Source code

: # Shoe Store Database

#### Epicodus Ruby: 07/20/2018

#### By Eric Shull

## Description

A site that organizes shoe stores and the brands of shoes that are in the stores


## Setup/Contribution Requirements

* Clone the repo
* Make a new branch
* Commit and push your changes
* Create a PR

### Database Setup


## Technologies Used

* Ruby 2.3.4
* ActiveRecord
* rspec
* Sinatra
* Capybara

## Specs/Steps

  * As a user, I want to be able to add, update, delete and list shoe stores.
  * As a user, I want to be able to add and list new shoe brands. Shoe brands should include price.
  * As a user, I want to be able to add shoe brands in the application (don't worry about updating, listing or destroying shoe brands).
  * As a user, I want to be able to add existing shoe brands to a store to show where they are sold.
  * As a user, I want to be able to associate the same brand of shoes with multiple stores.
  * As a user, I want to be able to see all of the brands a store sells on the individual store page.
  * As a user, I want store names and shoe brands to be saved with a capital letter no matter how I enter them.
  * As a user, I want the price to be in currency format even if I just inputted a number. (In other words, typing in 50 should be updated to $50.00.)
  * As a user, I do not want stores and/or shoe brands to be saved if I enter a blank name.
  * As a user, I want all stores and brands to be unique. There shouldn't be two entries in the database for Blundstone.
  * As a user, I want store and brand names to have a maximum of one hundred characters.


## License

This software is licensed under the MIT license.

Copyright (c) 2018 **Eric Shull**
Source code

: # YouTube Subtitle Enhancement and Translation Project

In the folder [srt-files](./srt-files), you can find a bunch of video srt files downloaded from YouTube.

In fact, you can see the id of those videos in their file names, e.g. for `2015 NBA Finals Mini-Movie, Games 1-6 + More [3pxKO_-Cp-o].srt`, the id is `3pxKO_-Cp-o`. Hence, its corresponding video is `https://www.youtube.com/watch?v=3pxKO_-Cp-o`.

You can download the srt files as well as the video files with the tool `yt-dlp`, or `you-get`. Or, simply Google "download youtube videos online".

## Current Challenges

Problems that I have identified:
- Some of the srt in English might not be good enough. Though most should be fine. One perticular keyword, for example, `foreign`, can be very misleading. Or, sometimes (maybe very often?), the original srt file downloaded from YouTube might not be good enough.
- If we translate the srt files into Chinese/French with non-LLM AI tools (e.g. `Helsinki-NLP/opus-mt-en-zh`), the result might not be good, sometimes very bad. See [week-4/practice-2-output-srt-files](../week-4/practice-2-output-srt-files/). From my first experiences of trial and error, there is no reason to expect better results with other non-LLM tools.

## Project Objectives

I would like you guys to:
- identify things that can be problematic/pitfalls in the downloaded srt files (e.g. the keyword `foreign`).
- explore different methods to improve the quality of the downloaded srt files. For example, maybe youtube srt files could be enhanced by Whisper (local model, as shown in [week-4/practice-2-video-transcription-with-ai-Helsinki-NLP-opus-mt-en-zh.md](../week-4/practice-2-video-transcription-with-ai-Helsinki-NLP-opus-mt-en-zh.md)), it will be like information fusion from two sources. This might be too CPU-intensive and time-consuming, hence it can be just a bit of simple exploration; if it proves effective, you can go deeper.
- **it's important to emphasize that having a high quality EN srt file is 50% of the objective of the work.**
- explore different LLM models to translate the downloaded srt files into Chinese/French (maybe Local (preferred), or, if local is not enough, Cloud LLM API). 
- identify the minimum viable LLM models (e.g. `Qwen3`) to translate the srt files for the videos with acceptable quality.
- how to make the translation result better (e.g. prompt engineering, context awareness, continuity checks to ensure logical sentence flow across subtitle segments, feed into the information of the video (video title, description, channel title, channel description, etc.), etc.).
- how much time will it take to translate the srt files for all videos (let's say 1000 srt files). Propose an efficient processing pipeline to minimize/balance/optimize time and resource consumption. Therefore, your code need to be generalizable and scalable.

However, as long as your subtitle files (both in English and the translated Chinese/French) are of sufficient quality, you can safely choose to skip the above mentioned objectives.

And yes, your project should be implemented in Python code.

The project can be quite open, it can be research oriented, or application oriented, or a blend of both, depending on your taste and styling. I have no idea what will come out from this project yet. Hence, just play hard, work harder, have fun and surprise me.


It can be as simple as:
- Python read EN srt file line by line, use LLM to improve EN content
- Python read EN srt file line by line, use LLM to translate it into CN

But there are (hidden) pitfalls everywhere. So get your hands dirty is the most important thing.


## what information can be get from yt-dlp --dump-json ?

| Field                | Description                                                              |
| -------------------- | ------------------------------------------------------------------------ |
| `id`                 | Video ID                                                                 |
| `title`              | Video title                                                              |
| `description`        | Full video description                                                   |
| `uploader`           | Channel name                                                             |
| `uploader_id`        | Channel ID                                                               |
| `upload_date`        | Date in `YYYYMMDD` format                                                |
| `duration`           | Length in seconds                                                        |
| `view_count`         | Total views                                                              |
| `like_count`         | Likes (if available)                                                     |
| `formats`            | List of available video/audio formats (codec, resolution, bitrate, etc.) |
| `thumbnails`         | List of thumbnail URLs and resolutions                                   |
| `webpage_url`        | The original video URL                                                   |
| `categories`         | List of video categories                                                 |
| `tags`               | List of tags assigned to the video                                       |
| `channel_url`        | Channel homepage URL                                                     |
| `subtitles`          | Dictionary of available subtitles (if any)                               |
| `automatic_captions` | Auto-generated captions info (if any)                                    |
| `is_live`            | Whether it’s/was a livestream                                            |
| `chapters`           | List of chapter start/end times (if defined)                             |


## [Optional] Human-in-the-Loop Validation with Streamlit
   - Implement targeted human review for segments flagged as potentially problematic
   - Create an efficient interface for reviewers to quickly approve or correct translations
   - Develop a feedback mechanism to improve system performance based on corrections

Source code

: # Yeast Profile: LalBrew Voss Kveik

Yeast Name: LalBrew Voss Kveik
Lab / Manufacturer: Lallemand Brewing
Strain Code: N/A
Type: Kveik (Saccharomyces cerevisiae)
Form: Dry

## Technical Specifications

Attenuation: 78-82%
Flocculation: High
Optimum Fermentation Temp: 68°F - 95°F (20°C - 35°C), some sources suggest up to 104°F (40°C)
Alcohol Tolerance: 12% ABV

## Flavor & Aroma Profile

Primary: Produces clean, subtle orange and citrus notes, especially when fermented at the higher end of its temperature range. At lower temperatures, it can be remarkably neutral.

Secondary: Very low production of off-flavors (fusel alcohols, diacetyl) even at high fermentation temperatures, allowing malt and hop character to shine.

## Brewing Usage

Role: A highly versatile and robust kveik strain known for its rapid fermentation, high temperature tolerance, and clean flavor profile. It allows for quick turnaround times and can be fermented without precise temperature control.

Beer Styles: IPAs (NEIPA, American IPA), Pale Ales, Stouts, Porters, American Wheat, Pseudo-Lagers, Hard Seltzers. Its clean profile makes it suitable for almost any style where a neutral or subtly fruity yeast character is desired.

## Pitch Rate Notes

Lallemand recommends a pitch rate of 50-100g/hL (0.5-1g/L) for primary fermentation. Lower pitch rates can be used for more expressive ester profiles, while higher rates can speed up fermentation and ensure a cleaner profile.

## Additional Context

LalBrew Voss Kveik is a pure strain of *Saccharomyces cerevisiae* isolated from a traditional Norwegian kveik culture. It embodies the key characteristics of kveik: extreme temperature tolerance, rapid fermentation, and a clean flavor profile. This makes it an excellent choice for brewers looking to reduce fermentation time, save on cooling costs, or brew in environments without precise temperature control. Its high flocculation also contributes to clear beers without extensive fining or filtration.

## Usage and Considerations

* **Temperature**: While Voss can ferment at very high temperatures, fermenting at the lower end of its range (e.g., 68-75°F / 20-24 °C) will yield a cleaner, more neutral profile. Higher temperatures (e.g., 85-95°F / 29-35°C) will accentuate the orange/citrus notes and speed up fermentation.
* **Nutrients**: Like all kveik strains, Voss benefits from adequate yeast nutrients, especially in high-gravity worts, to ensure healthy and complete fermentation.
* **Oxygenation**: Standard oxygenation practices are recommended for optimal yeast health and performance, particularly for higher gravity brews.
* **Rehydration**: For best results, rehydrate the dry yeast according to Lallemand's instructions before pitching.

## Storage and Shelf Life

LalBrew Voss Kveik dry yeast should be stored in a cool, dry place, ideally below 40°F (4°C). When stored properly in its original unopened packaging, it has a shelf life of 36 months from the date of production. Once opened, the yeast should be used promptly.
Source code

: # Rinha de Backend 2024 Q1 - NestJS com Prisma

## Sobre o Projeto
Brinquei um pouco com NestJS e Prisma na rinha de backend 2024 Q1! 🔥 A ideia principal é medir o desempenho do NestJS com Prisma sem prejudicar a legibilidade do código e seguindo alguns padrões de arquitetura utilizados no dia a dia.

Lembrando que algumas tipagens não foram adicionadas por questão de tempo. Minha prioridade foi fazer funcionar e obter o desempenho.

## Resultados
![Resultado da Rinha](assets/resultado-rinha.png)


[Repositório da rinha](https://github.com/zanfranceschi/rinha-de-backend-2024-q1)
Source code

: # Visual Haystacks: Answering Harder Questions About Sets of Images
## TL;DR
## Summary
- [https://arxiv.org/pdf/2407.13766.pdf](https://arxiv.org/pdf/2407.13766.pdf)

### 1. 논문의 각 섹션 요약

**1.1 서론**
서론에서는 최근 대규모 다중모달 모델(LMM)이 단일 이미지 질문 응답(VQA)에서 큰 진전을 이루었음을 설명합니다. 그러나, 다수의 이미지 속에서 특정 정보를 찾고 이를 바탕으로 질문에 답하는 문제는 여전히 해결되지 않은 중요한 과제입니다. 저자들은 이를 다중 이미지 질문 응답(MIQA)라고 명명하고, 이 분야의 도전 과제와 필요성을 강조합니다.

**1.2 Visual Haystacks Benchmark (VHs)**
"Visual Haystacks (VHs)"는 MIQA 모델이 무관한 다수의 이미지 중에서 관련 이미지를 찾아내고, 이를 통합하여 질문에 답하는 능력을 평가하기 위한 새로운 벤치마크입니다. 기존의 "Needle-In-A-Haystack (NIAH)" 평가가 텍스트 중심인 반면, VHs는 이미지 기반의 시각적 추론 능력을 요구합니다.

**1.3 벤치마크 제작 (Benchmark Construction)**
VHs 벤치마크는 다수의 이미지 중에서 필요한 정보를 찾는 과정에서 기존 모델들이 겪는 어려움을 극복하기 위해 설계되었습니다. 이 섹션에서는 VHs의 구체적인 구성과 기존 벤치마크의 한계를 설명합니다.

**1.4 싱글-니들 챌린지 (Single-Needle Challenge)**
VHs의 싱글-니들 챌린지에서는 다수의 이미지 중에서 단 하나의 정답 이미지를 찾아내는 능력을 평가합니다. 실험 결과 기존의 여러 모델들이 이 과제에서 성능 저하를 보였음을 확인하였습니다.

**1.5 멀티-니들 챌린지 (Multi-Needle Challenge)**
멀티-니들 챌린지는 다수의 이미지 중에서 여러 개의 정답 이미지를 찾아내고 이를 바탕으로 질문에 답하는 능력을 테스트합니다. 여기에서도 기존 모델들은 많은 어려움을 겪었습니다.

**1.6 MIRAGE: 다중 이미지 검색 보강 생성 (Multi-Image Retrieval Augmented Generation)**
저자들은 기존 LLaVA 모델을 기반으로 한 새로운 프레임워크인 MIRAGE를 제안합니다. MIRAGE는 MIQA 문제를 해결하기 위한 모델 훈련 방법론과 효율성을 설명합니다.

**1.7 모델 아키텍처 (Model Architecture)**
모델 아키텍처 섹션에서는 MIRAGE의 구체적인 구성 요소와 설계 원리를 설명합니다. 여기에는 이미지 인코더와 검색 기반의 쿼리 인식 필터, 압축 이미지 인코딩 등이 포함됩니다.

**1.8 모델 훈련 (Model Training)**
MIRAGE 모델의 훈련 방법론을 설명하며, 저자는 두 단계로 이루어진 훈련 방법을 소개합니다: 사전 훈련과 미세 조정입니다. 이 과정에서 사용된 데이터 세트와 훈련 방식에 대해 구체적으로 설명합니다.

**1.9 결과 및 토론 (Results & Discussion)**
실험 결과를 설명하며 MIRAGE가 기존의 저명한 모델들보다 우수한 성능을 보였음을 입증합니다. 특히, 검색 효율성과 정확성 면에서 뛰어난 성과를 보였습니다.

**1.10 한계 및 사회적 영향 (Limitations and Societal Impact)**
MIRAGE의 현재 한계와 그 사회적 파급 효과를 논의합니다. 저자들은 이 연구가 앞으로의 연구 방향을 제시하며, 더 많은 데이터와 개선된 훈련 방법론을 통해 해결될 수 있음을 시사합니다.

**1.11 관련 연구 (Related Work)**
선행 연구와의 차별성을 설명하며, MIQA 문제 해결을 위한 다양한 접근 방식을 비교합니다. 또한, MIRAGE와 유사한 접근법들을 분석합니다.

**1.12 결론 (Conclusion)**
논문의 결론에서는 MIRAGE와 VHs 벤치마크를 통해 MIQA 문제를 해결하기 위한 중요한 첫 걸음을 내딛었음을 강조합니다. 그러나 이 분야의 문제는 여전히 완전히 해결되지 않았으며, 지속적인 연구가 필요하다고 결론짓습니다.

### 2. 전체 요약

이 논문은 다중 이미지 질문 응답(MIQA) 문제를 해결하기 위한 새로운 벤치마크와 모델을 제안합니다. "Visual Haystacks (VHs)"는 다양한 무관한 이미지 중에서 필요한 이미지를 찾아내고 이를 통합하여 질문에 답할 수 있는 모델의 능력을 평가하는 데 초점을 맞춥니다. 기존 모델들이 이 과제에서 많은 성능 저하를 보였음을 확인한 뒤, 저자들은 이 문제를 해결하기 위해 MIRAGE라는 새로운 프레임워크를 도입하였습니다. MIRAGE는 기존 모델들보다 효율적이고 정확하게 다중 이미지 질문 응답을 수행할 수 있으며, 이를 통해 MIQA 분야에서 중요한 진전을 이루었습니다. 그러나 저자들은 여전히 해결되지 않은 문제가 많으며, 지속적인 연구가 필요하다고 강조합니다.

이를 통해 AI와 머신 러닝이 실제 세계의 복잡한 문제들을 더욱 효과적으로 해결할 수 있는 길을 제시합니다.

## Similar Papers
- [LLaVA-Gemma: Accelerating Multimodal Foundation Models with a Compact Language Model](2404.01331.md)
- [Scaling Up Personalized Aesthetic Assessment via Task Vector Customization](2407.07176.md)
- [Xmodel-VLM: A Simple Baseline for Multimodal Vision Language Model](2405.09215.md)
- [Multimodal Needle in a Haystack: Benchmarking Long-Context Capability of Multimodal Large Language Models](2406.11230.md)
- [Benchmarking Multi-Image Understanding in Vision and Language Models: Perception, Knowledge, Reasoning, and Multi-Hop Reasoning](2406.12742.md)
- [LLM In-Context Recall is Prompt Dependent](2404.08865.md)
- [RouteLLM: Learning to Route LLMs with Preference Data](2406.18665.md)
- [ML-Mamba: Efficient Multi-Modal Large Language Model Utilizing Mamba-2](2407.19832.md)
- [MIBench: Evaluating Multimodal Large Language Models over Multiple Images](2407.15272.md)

**Problem details**
Where the listing above has a line with "- If we translate", start there, and output every line exactly through the line with "- **it's important", which is also included.

**Finished exercise**
- If we translate the srt files into Chinese/French with non-LLM AI tools (e.g. `Helsinki-NLP/opus-mt-en-zh`), the result might not be good, sometimes very bad. See [week-4/practice-2-output-srt-files](../week-4/practice-2-output-srt-files/). From my first experiences of trial and error, there is no reason to expect better results with other non-LLM tools.

## Project Objectives

I would like you guys to:
- identify things that can be problematic/pitfalls in the downloaded srt files (e.g. the keyword `foreign`).
- explore different methods to improve the quality of the downloaded srt files. For example, maybe youtube srt files could be enhanced by Whisper (local model, as shown in [week-4/practice-2-video-transcription-with-ai-Helsinki-NLP-opus-mt-en-zh.md](../week-4/practice-2-video-transcription-with-ai-Helsinki-NLP-opus-mt-en-zh.md)), it will be like information fusion from two sources. This might be too CPU-intensive and time-consuming, hence it can be just a bit of simple exploration; if it proves effective, you can go deeper.
- **it's important to emphasize that having a high quality EN srt file is 50% of the objective of the work.**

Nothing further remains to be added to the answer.